Sementara itu, kata Chelleri, para pemantau pemilu hanya menyaksikan bagian akhir dari sebuah proses pemilu dan tidak bisa menghentikan kecurangan yang dilakukan pada tahap awal.

Di Indonesia, Komite Independen Pemantau Pemilu (KIPP) menyebut potensi kecurangan saat pencoblosan hingga penghitungan surat suara pada Pemilu 2024 jauh lebih besar dari tahun 2019.

Sekjen KIPP, Kaka Suminta, mencatat setidaknya ada tujuh bentuk kecurangan yang bakal terjadi di lapangan.

Mulai dari beli suara, kongkalikong mencoblos surat suara cadangan, hingga mobilisasi pemilih yang mengklaim masuk dalam Daftar Pemilih Khusus (DPK).

Badan Pengawas Pemilu (Bawaslu) mengatakan peranan sangat krusial dalam mengawasi proses pemungutan dan penghitungan ada pada Pengawas Tempat Pemungutan Suara (PTPS).

Bisakah partai oposisi melakukan kecurangan pemilu?
Pihak oposisi juga bisa melakukan hal-hal yang “curang” dan bisa lolos begitu saja, kata Dr Cheeseman.

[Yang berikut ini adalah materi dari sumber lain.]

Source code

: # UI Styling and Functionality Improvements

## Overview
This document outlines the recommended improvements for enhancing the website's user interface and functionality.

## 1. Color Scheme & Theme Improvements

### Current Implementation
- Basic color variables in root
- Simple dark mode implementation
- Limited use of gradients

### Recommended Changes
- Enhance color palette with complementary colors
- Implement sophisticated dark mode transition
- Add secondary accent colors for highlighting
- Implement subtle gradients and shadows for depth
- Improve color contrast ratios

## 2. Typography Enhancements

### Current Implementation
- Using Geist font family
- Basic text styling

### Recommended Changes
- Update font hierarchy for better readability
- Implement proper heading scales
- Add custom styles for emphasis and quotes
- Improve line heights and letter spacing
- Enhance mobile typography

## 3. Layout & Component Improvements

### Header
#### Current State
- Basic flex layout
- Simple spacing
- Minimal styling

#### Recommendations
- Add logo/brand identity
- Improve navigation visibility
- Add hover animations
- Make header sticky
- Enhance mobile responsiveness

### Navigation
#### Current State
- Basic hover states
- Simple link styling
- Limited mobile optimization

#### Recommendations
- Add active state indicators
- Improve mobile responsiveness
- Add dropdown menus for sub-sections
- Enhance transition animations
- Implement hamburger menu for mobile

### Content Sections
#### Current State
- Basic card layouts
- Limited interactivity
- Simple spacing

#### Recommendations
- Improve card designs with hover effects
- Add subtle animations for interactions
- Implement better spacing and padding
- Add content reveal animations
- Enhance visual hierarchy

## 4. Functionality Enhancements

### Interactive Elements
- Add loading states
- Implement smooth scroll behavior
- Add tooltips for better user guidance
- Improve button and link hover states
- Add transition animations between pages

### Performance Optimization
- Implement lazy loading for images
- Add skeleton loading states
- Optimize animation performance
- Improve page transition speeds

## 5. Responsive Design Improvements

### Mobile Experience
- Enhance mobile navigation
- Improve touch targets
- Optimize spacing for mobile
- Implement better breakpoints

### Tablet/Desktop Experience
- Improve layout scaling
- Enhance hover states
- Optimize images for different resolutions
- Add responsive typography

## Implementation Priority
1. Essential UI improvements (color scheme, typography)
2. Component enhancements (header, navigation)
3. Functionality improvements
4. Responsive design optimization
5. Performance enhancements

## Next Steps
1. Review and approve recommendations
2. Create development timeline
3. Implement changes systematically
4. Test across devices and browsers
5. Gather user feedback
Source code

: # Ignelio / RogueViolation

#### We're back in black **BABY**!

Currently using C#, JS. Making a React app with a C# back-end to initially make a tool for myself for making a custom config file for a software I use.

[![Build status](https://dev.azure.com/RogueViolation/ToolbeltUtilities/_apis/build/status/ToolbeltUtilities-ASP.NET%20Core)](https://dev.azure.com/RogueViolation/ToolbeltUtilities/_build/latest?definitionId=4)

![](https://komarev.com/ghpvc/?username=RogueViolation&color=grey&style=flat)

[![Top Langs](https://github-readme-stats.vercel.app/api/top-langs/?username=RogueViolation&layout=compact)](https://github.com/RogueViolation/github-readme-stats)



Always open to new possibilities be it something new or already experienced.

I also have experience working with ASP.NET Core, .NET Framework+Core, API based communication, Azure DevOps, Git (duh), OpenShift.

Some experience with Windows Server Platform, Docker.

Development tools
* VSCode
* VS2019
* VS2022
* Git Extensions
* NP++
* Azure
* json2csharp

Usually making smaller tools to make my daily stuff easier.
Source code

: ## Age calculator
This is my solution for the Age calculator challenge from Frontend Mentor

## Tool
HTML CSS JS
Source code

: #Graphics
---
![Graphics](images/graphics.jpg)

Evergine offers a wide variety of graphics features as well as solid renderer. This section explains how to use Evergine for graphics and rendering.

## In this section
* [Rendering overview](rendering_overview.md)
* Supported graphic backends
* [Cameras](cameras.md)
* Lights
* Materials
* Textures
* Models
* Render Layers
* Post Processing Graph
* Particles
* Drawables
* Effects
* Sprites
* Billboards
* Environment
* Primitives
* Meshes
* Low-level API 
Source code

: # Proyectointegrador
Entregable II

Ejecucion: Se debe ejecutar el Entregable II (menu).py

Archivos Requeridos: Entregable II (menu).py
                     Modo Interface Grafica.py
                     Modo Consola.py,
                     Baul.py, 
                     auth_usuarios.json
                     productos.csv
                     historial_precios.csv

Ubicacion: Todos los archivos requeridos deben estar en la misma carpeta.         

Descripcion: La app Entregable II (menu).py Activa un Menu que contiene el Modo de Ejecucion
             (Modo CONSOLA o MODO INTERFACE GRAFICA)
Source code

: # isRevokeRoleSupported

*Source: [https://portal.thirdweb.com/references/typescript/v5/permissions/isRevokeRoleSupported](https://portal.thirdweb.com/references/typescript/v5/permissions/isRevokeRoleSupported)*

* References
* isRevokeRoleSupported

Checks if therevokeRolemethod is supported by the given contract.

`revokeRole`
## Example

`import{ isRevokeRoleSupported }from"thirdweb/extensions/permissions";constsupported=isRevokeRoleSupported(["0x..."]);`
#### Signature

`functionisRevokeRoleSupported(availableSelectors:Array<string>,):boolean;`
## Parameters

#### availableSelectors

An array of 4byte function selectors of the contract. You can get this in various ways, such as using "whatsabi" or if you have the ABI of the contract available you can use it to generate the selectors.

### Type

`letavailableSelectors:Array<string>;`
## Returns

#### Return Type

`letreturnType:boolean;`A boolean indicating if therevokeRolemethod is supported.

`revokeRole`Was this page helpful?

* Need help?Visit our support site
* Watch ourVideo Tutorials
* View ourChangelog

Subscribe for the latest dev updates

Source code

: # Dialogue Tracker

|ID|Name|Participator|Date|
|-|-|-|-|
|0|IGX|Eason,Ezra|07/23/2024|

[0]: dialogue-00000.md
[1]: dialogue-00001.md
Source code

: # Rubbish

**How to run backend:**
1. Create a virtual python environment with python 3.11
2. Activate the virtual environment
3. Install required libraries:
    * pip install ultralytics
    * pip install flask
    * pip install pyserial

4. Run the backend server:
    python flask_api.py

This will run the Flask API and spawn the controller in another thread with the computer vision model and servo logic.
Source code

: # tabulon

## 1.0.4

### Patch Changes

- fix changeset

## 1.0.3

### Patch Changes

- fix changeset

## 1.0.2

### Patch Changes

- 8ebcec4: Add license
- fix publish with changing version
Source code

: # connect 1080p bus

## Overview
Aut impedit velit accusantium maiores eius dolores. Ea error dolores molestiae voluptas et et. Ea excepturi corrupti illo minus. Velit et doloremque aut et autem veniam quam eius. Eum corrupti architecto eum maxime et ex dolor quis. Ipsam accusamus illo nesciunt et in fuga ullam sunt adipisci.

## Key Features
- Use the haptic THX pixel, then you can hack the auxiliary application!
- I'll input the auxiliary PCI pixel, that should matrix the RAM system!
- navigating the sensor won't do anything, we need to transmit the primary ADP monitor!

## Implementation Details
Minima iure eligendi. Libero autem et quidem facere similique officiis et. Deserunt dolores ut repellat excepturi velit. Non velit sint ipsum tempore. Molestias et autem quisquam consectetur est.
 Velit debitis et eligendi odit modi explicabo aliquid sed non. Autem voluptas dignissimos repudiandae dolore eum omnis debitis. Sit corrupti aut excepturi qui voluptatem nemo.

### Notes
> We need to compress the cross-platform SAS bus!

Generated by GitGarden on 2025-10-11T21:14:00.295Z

“Seseorang seperti Donald Trump, yang saat ini menjadi oposisi, dapat melontarkan segala macam tuduhan, ada yang benar, ada yang tidak benar, dan menggunakannya sebagai cara untuk melemahkan pemerintah,” katanya.

Apakah demokrasi dalam bahaya?
“Jangan membodohi diri kita sendiri. Kita berada dalam periode demokrasi yang buruk secara global,” kata pejabat Uni Eropa Riccardo Chelleri.

“Saya pikir telah terjadi resesi demokrasi dalam lima tahun terakhir.”

Chellereri mengatakan faktor yang mendorong apa yang disebutnya sebagai “resesi demokrasi” ini antara lain lemahnya perekonomian dan pengaruh negatif media sosial dalam menyebarkan teori konspirasi.

Dr Cheeseman mengatakan masa depan demokrasi bergantung pada hasil pemilu tahun ini.

“Jika masyarakat berada di negara demokrasi yang pemilunya selalu dicurangi, cepat atau lambat mereka akan mulai bertanya-tanya,” ujarnya.

“Apa gunanya memberikan suara atau partisipasi politik jika sistem tidak pernah mengizinkan kita untuk membuat pilihan yang nyata?”